“Estaba en la sinagoga un hombre que tenía un espíritu inmundo y se puso a gritar… Jesús lo increpó: “Cállate y sal de él”. El espíritu inmundo lo retorció y dando un grito muy fuerte, salió.”  (Mc 1, 22-25)

El caso del hombre poseído al que Jesús liberó del espíritu inmundo nos sitúa delante de nuestras propias inmundicias, de nuestros propios pecados. De hecho, muchos de los ataques que sufre la Iglesia tienen como origen –al margen de las excusas que se busquen- la rabia que experimentan contra esta institución aquellos que están inmersos en el mal, en la basura, en el pecado. No pueden tolerar la existencia de una realidad que defiende el bien, la castidad, la pobreza y aprovechan defectos reales de algunos de sus miembros o defectos imaginados para intentar destruirla. En el fondo de esos ataques está este sentimiento: “Ellos, los que predican que hay que hacer el bien, son como nosotros, tienen tanto pecado como nosotros”. Quizá en parte tengan razón, pero, en cualquier caso, la predicación de la conversión y de la existencia objetiva del bien no debe dejar de hacerse, precisamente para evitar el triunfo definitivo del mal.

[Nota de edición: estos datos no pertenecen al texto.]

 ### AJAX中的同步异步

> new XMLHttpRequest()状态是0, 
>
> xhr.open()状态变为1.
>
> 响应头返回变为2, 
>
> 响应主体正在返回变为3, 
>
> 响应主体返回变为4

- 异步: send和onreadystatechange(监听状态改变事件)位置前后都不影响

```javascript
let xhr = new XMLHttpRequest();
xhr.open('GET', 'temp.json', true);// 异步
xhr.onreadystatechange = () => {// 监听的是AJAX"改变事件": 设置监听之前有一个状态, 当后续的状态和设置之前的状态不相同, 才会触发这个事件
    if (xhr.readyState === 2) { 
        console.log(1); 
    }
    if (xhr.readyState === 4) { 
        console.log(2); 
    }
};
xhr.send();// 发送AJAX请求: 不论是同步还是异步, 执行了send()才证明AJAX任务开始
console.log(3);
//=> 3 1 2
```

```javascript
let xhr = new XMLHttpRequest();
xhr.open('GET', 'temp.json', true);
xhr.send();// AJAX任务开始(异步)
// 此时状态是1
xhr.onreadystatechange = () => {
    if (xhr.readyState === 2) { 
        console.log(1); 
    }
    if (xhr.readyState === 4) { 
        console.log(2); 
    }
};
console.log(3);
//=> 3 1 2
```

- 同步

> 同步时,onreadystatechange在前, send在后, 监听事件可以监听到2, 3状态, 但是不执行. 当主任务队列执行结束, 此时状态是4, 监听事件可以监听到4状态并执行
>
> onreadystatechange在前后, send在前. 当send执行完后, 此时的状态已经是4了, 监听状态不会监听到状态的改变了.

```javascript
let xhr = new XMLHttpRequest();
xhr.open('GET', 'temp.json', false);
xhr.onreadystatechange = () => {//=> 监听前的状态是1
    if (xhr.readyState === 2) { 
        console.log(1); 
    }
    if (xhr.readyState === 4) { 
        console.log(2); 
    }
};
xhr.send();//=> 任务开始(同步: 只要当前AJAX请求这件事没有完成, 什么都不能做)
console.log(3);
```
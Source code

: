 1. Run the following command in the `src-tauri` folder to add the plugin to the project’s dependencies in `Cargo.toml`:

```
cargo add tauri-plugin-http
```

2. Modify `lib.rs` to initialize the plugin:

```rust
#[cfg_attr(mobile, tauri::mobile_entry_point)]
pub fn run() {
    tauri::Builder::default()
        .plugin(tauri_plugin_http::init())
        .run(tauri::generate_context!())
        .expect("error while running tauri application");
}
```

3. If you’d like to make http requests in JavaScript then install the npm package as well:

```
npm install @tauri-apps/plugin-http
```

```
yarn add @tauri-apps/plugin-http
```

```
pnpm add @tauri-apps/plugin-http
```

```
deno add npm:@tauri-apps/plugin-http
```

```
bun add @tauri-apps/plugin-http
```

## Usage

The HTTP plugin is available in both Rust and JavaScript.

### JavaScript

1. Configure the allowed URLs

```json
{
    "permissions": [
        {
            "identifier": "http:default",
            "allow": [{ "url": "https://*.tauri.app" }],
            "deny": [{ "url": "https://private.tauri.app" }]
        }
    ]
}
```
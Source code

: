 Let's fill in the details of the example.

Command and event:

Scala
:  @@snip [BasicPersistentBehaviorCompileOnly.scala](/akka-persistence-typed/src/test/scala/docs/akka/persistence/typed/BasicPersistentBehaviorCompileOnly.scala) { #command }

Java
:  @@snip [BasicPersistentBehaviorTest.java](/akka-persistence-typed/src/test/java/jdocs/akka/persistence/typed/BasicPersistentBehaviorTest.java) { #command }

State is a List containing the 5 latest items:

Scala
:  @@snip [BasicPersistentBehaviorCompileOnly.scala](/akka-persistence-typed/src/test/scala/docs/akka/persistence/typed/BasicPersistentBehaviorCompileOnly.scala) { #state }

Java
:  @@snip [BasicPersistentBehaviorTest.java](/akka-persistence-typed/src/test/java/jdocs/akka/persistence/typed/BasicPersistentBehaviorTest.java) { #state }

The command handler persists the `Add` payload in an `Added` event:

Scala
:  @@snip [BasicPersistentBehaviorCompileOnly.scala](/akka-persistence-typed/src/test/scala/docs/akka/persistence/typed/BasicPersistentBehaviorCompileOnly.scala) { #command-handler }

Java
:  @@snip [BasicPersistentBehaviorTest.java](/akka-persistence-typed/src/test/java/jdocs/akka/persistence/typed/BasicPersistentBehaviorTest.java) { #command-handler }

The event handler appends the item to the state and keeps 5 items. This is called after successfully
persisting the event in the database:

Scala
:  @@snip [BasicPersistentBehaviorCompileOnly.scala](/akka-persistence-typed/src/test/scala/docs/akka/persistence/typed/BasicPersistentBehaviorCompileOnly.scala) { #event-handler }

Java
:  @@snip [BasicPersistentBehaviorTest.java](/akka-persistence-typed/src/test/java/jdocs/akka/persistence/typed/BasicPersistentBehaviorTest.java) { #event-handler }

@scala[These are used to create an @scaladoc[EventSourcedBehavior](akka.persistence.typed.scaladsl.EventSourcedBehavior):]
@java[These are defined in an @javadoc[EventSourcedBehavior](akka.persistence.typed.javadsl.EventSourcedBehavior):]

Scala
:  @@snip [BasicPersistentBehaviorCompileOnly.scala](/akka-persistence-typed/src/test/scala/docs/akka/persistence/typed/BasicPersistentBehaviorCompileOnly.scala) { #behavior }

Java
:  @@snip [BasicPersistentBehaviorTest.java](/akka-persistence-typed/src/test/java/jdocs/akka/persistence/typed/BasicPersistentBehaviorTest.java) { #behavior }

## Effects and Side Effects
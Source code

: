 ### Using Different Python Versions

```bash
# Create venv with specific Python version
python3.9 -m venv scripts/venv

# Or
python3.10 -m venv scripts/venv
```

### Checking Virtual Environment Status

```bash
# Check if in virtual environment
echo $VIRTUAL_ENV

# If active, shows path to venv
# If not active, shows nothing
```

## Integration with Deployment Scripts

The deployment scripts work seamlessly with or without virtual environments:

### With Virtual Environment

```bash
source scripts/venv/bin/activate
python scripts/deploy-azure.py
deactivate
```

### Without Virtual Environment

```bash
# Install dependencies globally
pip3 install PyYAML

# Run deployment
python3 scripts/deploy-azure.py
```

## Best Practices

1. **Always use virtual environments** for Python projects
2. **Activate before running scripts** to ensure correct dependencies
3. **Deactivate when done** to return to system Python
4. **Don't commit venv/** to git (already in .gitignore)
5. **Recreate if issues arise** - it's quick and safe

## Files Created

Pero en otros casos, la conciencia de los propios pecados aleja de Dios. ¿Cómo va Dios a amarme?, piensan algunos. Yo no tengo solución, dicen otros. En estos casos se trata de darle a Dios precisamente la pobreza personal y de dársela junto con la parte buena que sin duda también se tiene. La una, mediante el arrepentimiento, la confesión y la lucha por mejorar. La otra, mediante el ejercicio y desarrollo de aquellas virtudes y cualidades con las que Dios ha dotado a todos, aunque sean diferentes en cada uno.